Quelle: jungeWelt vom 03.07.2007

Die israelische Regierung verkündet täglich, daß sie Mahmud Abbas in seinem Kampf gegen die Hamas helfen will. Damit diskreditiert Jerusalem den palästinensischen Präsidenten bei vielen seiner Landsleute als Kollaborateur. Zugleich löst Ministerpräsident Ehud Olmert aber seine Hilfeversprechen nicht ein, sondern läßt Abbas weiter im Regen stehen. Damit macht er ihn zusätzlich als betrogenen Betrüger lächerlich.
Am Montag meldete Israel die Tötung eines hochrangigen Fatah-Mannes in einem Flüchtlingslager bei Dschenin auf der Westbank. Mohammed Abu Al Heija war Stellvertreter von Zakariya Zubeidi, einem der bedeutendsten Kommandanten der zu Abbas’ Fatah gehörenden Al-Aksa-Brigaden. Schon am Mittwoch und Donnerstag voriger Woche hatten israelische Soldaten ein Flüchtlingslager bei Nablus überfallen und dort neben Mitgliedern anderer Organisationen auch Fatah-Leute verletzt und festgenommen.
Solche Provokationen schlagen Abbas jedes Argument aus der Hand, in seinem Machtbereich die in der vorigen Woche angeordnete Entwaffnung aller Milizen durchzusetzen. Man brauche die Waffen zur Selbstverteidigung gegen die israelischen Angreifer, sagen die Al-Aksa-Brigaden im Westjordanland. Nicht einmal Abbas wagt, ihnen jetzt offen zu widersprechen.
Auch sonst sieht es mit Israels Hilfe für Abbas gar nicht gut aus: Die von Olmert angekündigte Freilassung von 250 gefangenen Fatah-Leuten wurde von seinem Kabinett abgelehnt. Vorerst wird kein einziger israelischer Kontrollposten im Westjordanland aufgehoben. Die zahllosen Sperren an allen wichtigen Verkehrsverbindungen, mit stundenlangen Wartezeiten, machen jedes normale wirtschaftliche und gesellschaftliche Leben in den besetzten Gebieten unmöglich. Die palästinensischen Steuern, Zölle und anderen Abgaben, die Israel seit 17 Monaten widerrechtlich zurückhält, werden nur ratenweise an Abbas ausgezahlt. Während die palästinensische Seite davon ausgeht, daß sich mittlerweile 700 Millionen Dollar angesammelt haben, spricht Israel von 500 Millionen. Davon sollen in den kommenden sechs Monaten nur 300 bis 400 Millionen ausgezahlt werden. Den Rest will Israel gegen angebliche palästinensische Schulden verrechnen.

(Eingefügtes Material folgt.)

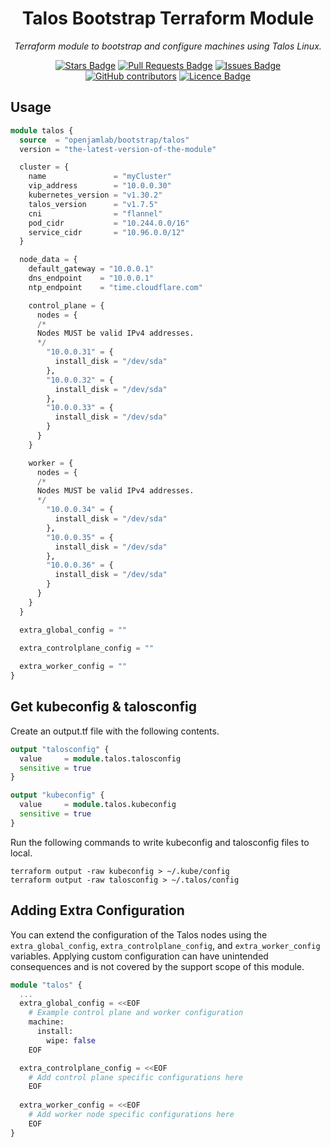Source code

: <h1 align="center">Talos Bootstrap Terraform Module</h1>
<p align="center"><i>Terraform module to bootstrap and configure machines using Talos Linux. </i></p>
<div align="center">
<a href="[https://github.com/openjamlab/terraform-talos-bootstrap/stargazers](https://github.com/openjamlab/terraform-talos-bootstrap/stargazers)"><img src="https://img.shields.io/github/stars/openjamlab/terraform-talos-bootstrap?style=for-the-badge" alt="Stars Badge"/></a>
<a href="https://github.com/openjamlab/terraform-talos-bootstrap/pulls"><img src="https://img.shields.io/github/issues-pr/openjamlab/terraform-talos-bootstrap?style=for-the-badge" alt="Pull Requests Badge"/></a>
<a href="https://github.com/openjamlab/terraform-talos-bootstrap/issues"><img src="https://img.shields.io/github/issues/openjamlab/terraform-talos-bootstrap?style=for-the-badge" alt="Issues Badge"/></a>
<a href="https://github.com/openjamlab/terraform-talos-bootstrap/graphs/contributors"><img alt="GitHub contributors" src="https://img.shields.io/github/contributors/openjamlab/terraform-talos-bootstrap?style=for-the-badge"></a>
<a href="https://github.com/openjamlab/terraform-talos-bootstrap/blob/master/LICENCE"><img src="https://img.shields.io/github/license/openjamlab/terraform-talos-bootstrap?style=for-the-badge" alt="Licence Badge"/></a>
</div>

## Usage

```terraform
module talos {
  source  = "openjamlab/bootstrap/talos"
  version = "the-latest-version-of-the-module"

  cluster = {
    name               = "myCluster"
    vip_address        = "10.0.0.30"
    kubernetes_version = "v1.30.2"
    talos_version      = "v1.7.5"
    cni                = "flannel"
    pod_cidr           = "10.244.0.0/16"
    service_cidr       = "10.96.0.0/12"
  }

  node_data = {
    default_gateway = "10.0.0.1"
    dns_endpoint    = "10.0.0.1"
    ntp_endpoint    = "time.cloudflare.com"

    control_plane = {
      nodes = {
      /*
      Nodes MUST be valid IPv4 addresses.
      */
        "10.0.0.31" = {
          install_disk = "/dev/sda"
        },
        "10.0.0.32" = {
          install_disk = "/dev/sda"
        },
        "10.0.0.33" = {
          install_disk = "/dev/sda"
        }
      }
    }

    worker = {
      nodes = {
      /*
      Nodes MUST be valid IPv4 addresses.
      */
        "10.0.0.34" = {
          install_disk = "/dev/sda"
        },
        "10.0.0.35" = {
          install_disk = "/dev/sda"
        },
        "10.0.0.36" = {
          install_disk = "/dev/sda"
        }
      }
    }
  }

  extra_global_config = ""

  extra_controlplane_config = ""
    
  extra_worker_config = ""
}
```
## Get kubeconfig & talosconfig

Create an output.tf file with the following contents.

```terraform
output "talosconfig" {
  value     = module.talos.talosconfig
  sensitive = true
}

output "kubeconfig" {
  value     = module.talos.kubeconfig
  sensitive = true
}
```

Run the following commands to write kubeconfig and talosconfig files to local.

```
terraform output -raw kubeconfig > ~/.kube/config
terraform output -raw talosconfig > ~/.talos/config
```

## Adding Extra Configuration

You can extend the configuration of the Talos nodes using the `extra_global_config`, `extra_controlplane_config`, and `extra_worker_config` variables. Applying custom configuration can have unintended consequences and is not covered by the support scope of this module.

```terraform
module "talos" {
  ...
  extra_global_config = <<EOF
    # Example control plane and worker configuration
    machine:
      install:
        wipe: false
    EOF

  extra_controlplane_config = <<EOF
    # Add control plane specific configurations here
    EOF
    
  extra_worker_config = <<EOF
    # Add worker node specific configurations here
    EOF
}
```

Scheint es auch Wahnsinn, hat es doch Methode: Mit seinem Versprechen, Abbas zu helfen, erfüllt Olmert einen Wunsch der Amerikaner und Europäer. In Wirklichkeit ist er aber so wenig wie seine Vorgänger daran interessiert, Abbas oder einen anderen palästinensischen Politiker zu stärken. Denn noch häufiger als die Nationalhymne HaTikva wird in Jerusalem die Platte gespielt: »Wir würden so gerne verhandeln. Aber es gibt auf der Gegenseite ja niemanden.« Das soll offenbar so bleiben.